Sorry......3 days of talking to, and more so listening to either toddlers, domestic animals, or the raindrops and your head would be ready to explode too....LOL!!!


But, I got a chance to hang out with a beautiful, single, younger woman on Friday night, we had drinks together and she snuggled up to me on the couch, and fell asleep in my arms. How much younger, oh about 6 months.....not 6 months younger than me....SIX months old.....LOL!, as for the drinks, she had Similac, I had coffee...lots and lots of coffeeeeeeee! Jenn's best friend Lauren, and her husband Brett were going out to dinner with Jenn and Tom between the viewings and then to the funeral home afterwards. I heard Lauren on Jenn's speaker phone saying something about losing their baby sitter at the last minute, and said "bring her over here, I haven't lost one yet"...lol, and which, after some discussion they decided to do. I'm really touched and honored that Lauren, who knows my situation and whole verkakte story, and who I really do not know that well, would trust me with her gorgeous little girl, and grateful that I could be of service to them. And to Tom and Jenn and his mom Pat, lessening their load by a small amount.
I am such a softy, I could see my self being a daddy to a baby girl again...you can keep the boys...lol.....any interested prospective mothers out there....I've got walking, talking, beautiful, intellingent, talented references!!!, to the second generation....LOL!!!
So can you tell that I am easily twisted around my girl's little fingers? And that I am totally slap happy with cabin fever after the past week?
Well, after Tuesday, the sun should be back, and projected temps are near 70 degrees by the weekend. My services should be no longer be required at the drop of a hat or at odd hours, and I can get back out on my own on a full time basis, not having to 'keep coming back' the day after I leave. I need to get away, from the fridge and the stove too!!!.LOL!!! I put on so much flab this winter! I don't expect immediate (if any) action from the C.M. firm so I guess I'm in the shed until I can find a new hideaway, somewhere discreet and private and clean and safe. The shed has started to leak too, too much for comfort.

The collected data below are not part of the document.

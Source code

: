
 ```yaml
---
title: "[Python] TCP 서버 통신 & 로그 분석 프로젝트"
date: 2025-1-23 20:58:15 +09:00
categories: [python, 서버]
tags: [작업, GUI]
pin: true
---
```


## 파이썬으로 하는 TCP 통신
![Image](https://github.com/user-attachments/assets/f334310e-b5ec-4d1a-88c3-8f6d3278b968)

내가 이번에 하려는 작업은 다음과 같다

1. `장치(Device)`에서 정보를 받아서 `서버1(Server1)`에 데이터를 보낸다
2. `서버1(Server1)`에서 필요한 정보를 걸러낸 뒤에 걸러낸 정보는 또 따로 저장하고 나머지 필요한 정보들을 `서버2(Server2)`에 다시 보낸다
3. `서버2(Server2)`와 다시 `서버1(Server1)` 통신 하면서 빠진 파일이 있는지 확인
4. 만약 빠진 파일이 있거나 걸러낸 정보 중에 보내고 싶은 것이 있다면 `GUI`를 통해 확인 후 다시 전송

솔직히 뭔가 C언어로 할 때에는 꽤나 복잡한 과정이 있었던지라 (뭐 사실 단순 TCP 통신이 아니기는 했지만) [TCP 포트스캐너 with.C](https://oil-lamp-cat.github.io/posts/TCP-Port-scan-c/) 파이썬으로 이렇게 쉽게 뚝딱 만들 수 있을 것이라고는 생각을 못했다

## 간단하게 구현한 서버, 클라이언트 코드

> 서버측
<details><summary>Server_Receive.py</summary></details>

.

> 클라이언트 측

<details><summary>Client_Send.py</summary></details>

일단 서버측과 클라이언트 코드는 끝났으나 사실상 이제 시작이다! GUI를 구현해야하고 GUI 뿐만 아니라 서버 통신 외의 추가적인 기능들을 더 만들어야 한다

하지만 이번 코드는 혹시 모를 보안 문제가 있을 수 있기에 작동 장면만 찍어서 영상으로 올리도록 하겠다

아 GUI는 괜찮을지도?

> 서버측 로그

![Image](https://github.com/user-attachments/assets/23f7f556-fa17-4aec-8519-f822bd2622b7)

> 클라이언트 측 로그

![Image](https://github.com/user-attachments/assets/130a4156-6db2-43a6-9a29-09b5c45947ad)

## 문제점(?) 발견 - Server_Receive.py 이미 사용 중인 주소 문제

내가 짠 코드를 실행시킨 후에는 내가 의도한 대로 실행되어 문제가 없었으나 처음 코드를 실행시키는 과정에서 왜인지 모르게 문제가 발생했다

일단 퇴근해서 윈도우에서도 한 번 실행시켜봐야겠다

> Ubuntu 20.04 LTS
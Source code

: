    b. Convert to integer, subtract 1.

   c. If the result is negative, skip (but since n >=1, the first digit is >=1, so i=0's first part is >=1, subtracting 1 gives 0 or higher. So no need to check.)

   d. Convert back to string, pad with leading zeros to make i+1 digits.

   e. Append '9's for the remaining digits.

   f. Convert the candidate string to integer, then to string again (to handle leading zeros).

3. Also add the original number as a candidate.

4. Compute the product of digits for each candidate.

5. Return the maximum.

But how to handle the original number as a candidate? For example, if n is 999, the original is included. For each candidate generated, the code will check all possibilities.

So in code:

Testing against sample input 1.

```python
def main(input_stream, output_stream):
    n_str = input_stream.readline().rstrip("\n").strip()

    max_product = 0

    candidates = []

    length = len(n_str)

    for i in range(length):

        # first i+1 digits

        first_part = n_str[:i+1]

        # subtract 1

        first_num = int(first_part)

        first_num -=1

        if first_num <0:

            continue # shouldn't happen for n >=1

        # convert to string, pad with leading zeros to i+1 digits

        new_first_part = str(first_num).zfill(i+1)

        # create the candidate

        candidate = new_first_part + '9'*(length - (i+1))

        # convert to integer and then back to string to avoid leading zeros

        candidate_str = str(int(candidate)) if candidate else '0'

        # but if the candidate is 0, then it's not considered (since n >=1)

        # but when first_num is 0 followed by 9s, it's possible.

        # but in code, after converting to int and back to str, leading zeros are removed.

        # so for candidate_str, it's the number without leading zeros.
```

I have to find some new way to get some cash too, as Jenn and Tom can no longer trade for my grocery credit. I don't want to go back out to the corner anymore, I need to find a private individual with a small businesss, that is NOT physical labor.
That is, if I am not locked up for contempt of court!
Time's up, and my mind is spinning anyway...as you can tell from the disjointed babbling.......lol.